With the next cycle of the boundary review argument kicking off, I have made a set of maps visualising if constituencies are currently over and under the average voting weight.
The way to think about these maps is a flow of representation from blue (currently over represented) to green (currently under represented). Grey constituencies are inside a 5% leeway of equal weight.
In general, the flow of representation is south and east. Because one of the features is ending different quotes for different nations, the most visible impact is in reducing over-representation of Wales.
What are the political implications of this? Broadly, as shown in the next chart, constituencies currently claimed by the Conservative Party have a lower weight compared to other constituencies, and so should expect to be a net beneficiary of equalisation based on the electoral register.
An important point is this is just the likely political impact, and is not inherently a fairer result. Equal voting weights are just one requirement for political equality, and other violations in the UK are more significant. It would be strange to take a party that is currently governing with a majority based on a minority of the vote and say it is under-powered.
While in general things being equal is better than than not being equal, the key question is exactly what is being made equal.

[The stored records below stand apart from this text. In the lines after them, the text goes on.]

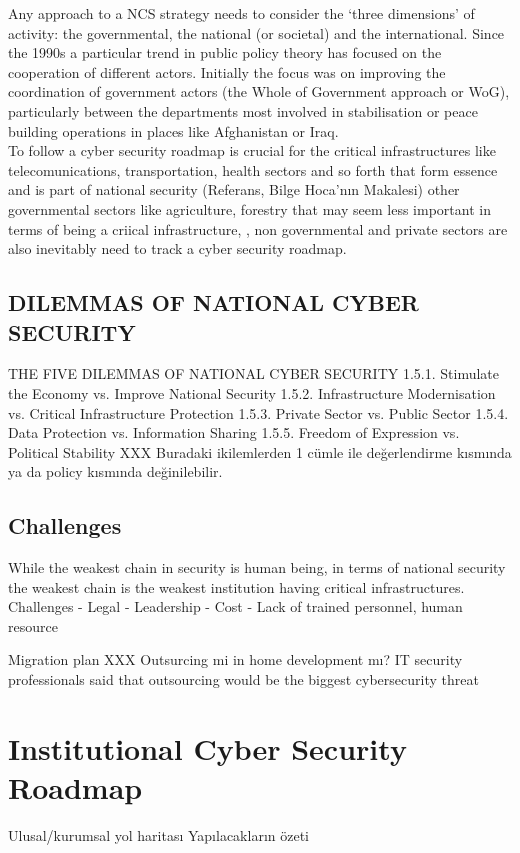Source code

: \documentclass[journal]{IEEEtran}
\begin{document}
Any approach to a NCS strategy needs to consider the ‘three dimensions’ of activity:
the governmental, the national (or societal) and the international. Since the 1990s a
particular trend in public policy theory has focused on the cooperation of different
actors. Initially the focus was on improving the coordination of government
actors (the Whole of Government approach or WoG), particularly between the
departments most involved in stabilisation or peace building operations in places like Afghanistan or Iraq.
\\


To follow a cyber security roadmap is crucial for the critical infrastructures like telecomunications, transportation, health sectors and so forth that form essence and  is part of national security (Referans, Bilge Hoca’nın Makalesi) other governmental sectors like agriculture, forestry that may seem less important in terms of being a criical infrastructure,  , non governmental and private sectors are also inevitably need to track a cyber security roadmap.
\\

\subsection{ DILEMMAS OF NATIONAL CYBER SECURITY}
THE FIVE DILEMMAS OF NATIONAL CYBER SECURITY
1.5.1. Stimulate the Economy vs. Improve National Security
1.5.2. Infrastructure Modernisation vs. Critical Infrastructure Protection
1.5.3. Private Sector vs. Public Sector
1.5.4. Data Protection vs. Information Sharing
1.5.5. Freedom of Expression vs. Political Stability\cite{kurt2012cyber} XXX Buradaki ikilemlerden 1  cümle ile değerlendirme kısmında ya da  policy kısmında değinilebilir.
\subsection{Challenges}
While the weakest chain in security is human being, in terms of national security the weakest chain is the weakest institution having critical infrastructures.
\\
Challenges
- Legal
- Leadership
- Cost
- Lack of trained personnel, human resource

Migration plan
XXX Outsurcing mi in home development mı?
IT security professionals said that outsourcing would be the biggest cybersecurity threat

\section{Institutional Cyber Security Roadmap}
Ulusal/kurumsal yol haritası Yapılacakların özeti
\end{document}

The current boundary system assumes the metric to equalise is the number of registered voters. The registers are known to be systematically missing certain groups and to decay in accuracy over time. An alternative would be to (as was the case until 1948) equalise constituencies based on census figures on the number of people living in an area, rather than just those who have registered. The next map shows the change if equalising on overall population*:
This shows an even heavier imbalance, flowing in the same south east direction. However, the political impact of this is smaller and in the opposite direction, with Labour seats being under weight and Conservative and SNP seats over weight. The loss of over-weighted Welsh Labour constituencies is balanced by London Labour constituencies that are weighted lower by a population rather than register approach.
It would be reasonable to argue this is not a fair comparison. Some of this movement is now reflecting parts of the population that cannot vote, either because they are too young or because they don’t have a Commonwealth or Irish citizenship.
To understand more about this, we need an estimate of the vote eligible population. The different annual mid-year predictions for constituencies in individual nations make it easy to count adults, but there is not a complete or recent estimate of how many of those adults are eligible to vote. Using the proportion of vote-eligible adults by constituency in the 2011 census for England and Wales the adult population figures were adjusted downwards by each constituency, with constituencies in Scotland and Northern Ireland adjusted downwards by the average percentage for that nation. That gives us a distribution which again has broadly the same pattern of geographic movement, but the political impact is virtually nill:
While the SNP still as a party have a higher voter weight on this metric, other parties do not. The Labour and Conservative parties still have a wide range in their seats, but their median value is both around 1.
While redistributing based on estimates of eligible population would cause a shift in political outcomes even if nothing else changes, it is less clear there is such a systematic difference as there is in the register approach.
While the direction of geographic redistribution of voting power is broadly similar, the political effect of all three metrics is different. The important question is then if there is a reason to prefer one method to another (aside leading to results you prefer).
I have a longer piece in the pipeline exploring this in more detail, but it roughly depends if you think the thing you are equalising is the political power of voters (in which case, the key problem isn’t boundaries but the voting system), or if you are trying to equalise the access of people to the representation-as-a-service aspect of an MPs job. [Update: that piece is here].
* This is 2019 population based on an extension of mid-year estimates for 2015–2019 until the new dataset is released. The results are not notably different using the 2018 data.